Viewing a single comment thread. View all comments

ClayStep t1_izbsdur wrote

I was at your neurips talk. I note that the language model (conditioned on world state) had the ability to suggest moves to a human player, which the human player found to be good moves.

Could the same model be used to suggest moves for the agent? What are the limitations?

16

MetaAI_Official OP t1_izfawoe wrote

Actually the language model was capable of suggesting good moves to a human player *because* the planning side of CICERO had determined these to be good moves for that player and supplied those moves in an *intent* that it conditioned the language model to talk about. CICERO uses the same planning engine to find moves for itself and to find mutually beneficial moves to suggest to other players. Within the planning side, as described in our paper, we *do* use a finetuned language model to propose possible actions for both Cicero and the other players - this model is trained to predict actions directly, rather than dialogue.

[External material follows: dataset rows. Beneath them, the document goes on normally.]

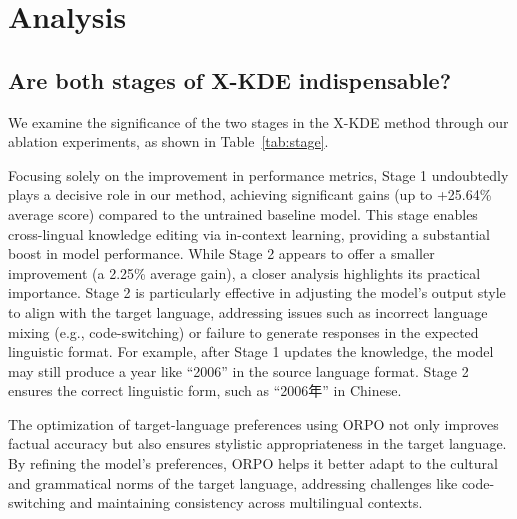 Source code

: \section{Analysis}
\subsection{Are both stages of X-KDE indispensable?}

We examine the significance of the two stages in the X-KDE method through our ablation experiments, as shown in Table~\ref{tab:stage}.
\begin{CJK*}{UTF8}{gbsn}
Focusing solely on the improvement in performance metrics, Stage 1 undoubtedly plays a decisive role in our method, achieving significant gains (up to +25.64\% average score) compared to the untrained baseline model. This stage enables cross-lingual knowledge editing via in-context learning, providing a substantial boost in model performance. While Stage 2 appears to offer a smaller improvement (a 2.25\% average gain), a closer analysis highlights its practical importance.
Stage 2 is particularly effective in adjusting the model’s output style to align with the target language, addressing issues such as incorrect language mixing (e.g., code-switching) or failure to generate responses in the expected linguistic format. For example, after Stage 1 updates the knowledge, the model may still produce a year like “2006” in the source language format. Stage 2 ensures the correct linguistic form, such as “2006年” in Chinese.
\end{CJK*}
The optimization of target-language preferences using ORPO not only improves factual accuracy but also ensures stylistic appropriateness in the target language. By refining the model’s preferences, ORPO helps it better adapt to the cultural and grammatical norms of the target language, addressing challenges like code-switching and maintaining consistency across multilingual contexts.

\begin{table}[ht]
\centering
{}
\caption{
\textbf{Ablation results on Bi-ZsRE benchmark} with Llama2-7b-chat as the base model. The \textit{en-avg} and \textit{zh-avg} columns denote average scores when editing in English or Chinese, respectively.
}
\vspace{-5pt}
\label{tab:stage}

\end{table}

This gives a good starting point, but contains many bad moves as well, this is why we run a planning/search algorithm on top. -DW

9

ClayStep t1_izfv6fi wrote

Ah this was my misunderstanding then - I did not realize the language model was conditioned on intent (it makes perfect sense that it is). Thanks for the clarification!

3

MetaAI_Official OP t1_izfnjj7 wrote

A related question is "can CICERO take suggestions from other players?" to which the answer is "Yes!". CICERO uses its models to generate a list of "plausible moves" that it reasons over, but if someone suggests an unexpected move to CICERO, it will evaluate that move in its planning and play it if it's a good idea. -AL

4